On sait ce que Boileau en dit aussi un peu plus tard dans ses "Embarras de Paris", où il n'y aurait que quelques embarras de plus à y ajouter pour en faire un morceau d'actualité!
Saint-Evremond, si écœuré de son côté qu'il déserta Paris pour Londres, écrivait vers 1690:
"Les cochers étaient si brutaux, ils avaient la voix si enrouée, si effroyable, le claquement continuel de leurs fouets augmentait le bruit d'une manière si horrible, qu'il semblait que toutes les furies fussent en mouvement pour faire de Paris un enfer..."
Que dirait-il aujourd'hui, le correspondant névrosé de Ninon de Lenclos, si, réveillé de son sommeil séculaire, il se trouvait subitement transporté sur la chaussée de Paris, la grand'ville du XXe siècle, et pris dans le mouvement ahurissant des fiacres, des camions, des charrettes, des bicyclettes, des tri-porteurs, des autos, des omnibus, des tramways, des autos surtout, des autos homicides et nauséabonds? L'embarras de l'auto! il est tel que le Comité de l'Automobile Club se croit obligé de porter à la connaissance des intéressés qu'il a reçu des plaintes sans nombre au sujet du danger de certaines rues et certaines avenues et que, devant un tel... soulèvement de l'opinion, des mesures de police très sévères sont à craindre.

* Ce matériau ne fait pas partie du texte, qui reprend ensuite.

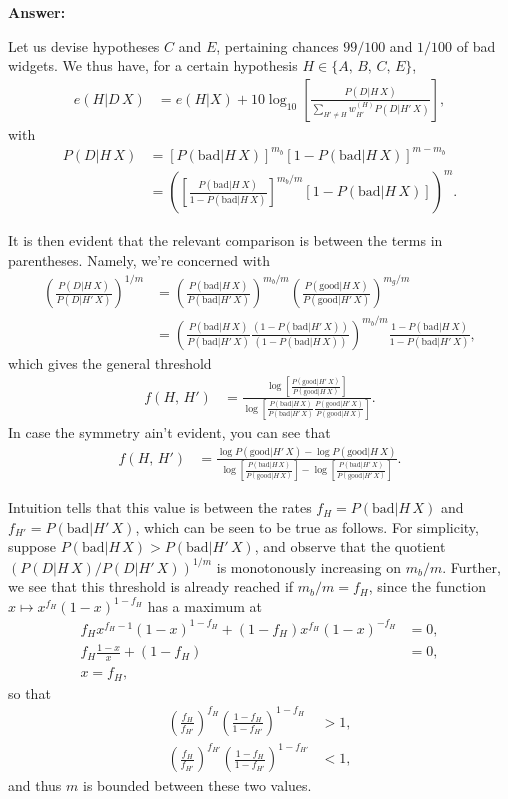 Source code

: \documentclass{article}
\begin{document}
\textbf{Answer:}

Let us devise hypotheses $C$ and $E$, pertaining chances $99/100$ and $1/100$ of bad widgets. We thus have, for a certain hypothesis $H\in\{A,\,B,\,C,\,E\}$,
\begin{align*}
	e(H|D\,X)&=e(H|X)+10\log_{10}\left[\frac{P(D|H\,X)}{\sum_{H'\neq H}w_{H'}^{(H)}P(D|H'\,X)}\right],
\end{align*}
with
\begin{align*}
	P(D|H\,X)&=\left[P(\text{bad}|H\,X)\right]^{m_b}\left[1-P(\text{bad}|H\,X)\right]^{m-m_b}\\
		 &=\left(\left[\frac{P(\text{bad}|H\,X)}{1-P(\text{bad}|H\,X)}\right]^{m_b/m}\left[1-P(\text{bad}|H\,X)\right]\right)^m.
\end{align*}

It is then evident that the relevant comparison is between the terms in parentheses. Namely, we're concerned with
\begin{align*}
	\left(\frac{P(D|H\,X)}{P(D|H'\,X)}\right)^{1/m}&=\left(\frac{P(\text{bad}|H\,X)}{P(\text{bad}|H'\,X)}\right)^{m_b/m}\left(\frac{P(\text{good}|H\,X)}{P(\text{good}|H'\,X)}\right)^{m_g/m}\\
	&=\left(\frac{P(\text{bad}|H\,X)}{P(\text{bad}|H'\,X)}\frac{(1-P(\text{bad}|H'\,X))}{(1-P(\text{bad}|H\,X))}\right)^{m_b/m}\frac{1-P(\text{bad}|H\,X)}{1-P(\text{bad}|H'\,X)},
\end{align*}
which gives the general threshold
\begin{align*}
	f(H,\,H')&=\frac{\log\left[\frac{P(\text{good}|H'\,X)}{P(\text{good}|H\,X)}\right]}{\log\left[\frac{P(\text{bad}|H\,X)}{P(\text{bad}|H'\,X)}\frac{P(\text{good}|H'\,X)}{P(\text{good}|H\,X)}\right]}.
\end{align*}
In case the symmetry ain't evident, you can see that
\begin{align*}
	f(H,\,H')&=\frac{\log P(\text{good}|H'\,X)-\log P(\text{good}|H\,X)}{\log\left[\frac{P(\text{bad}|H\,X)}{P(\text{good}|H\,X)}\right]-\log\left[\frac{P(\text{bad}|H'\,X)}{P(\text{good}|H'\,X)}\right]}.
\end{align*}

Intuition tells that this value is between the rates $f_H=P(\text{bad}|H\,X)$ and $f_{H'}=P(\text{bad}|H'\,X)$, which can be seen to be true as follows. For simplicity, suppose $P(\text{bad}|H\,X)>P(\text{bad}|H'\,X)$, and observe that the quotient $\left(P(D|H\,X)/P(D|H'\,X)\right)^{1/m}$ is monotonously increasing on $m_b/m$. Further, we see that this threshold is already reached if $m_b/m=f_H$, since the function $x\mapsto x^{f_H}(1-x)^{1-f_H}$ has a maximum at
\begin{align*}
	f_Hx^{f_H-1}(1-x)^{1-f_H}+(1-f_H)x^{f_H}(1-x)^{-f_H}&=0,\\
	f_H\frac{1-x}{x}+(1-f_H)&=0,\\
	x=f_H,
\end{align*}
so that
\begin{align*}
	\left(\frac{f_H}{f_{H'}}\right)^{f_H}\left(\frac{1-f_H}{1-f_{H'}}\right)^{1-f_H}&>1,\\
	\left(\frac{f_H}{f_{H'}}\right)^{f_{H'}}\left(\frac{1-f_H}{1-f_{H'}}\right)^{1-f_{H'}}&<1,
\end{align*}
and thus $m$ is bounded between these two values.
\end{document}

Dieu le veuille et veuille aussi que tous les véhicules quittent la terre pour circuler dans les airs. Alors redevenus les fiers Gaulois, nous ne craindrons plus qu'une chose, c'est que le ciel ne nous tombe sur la tête.

                                                                                                                   Noël Marty.

Le Magasin pittoresque, 15 janvier 1913.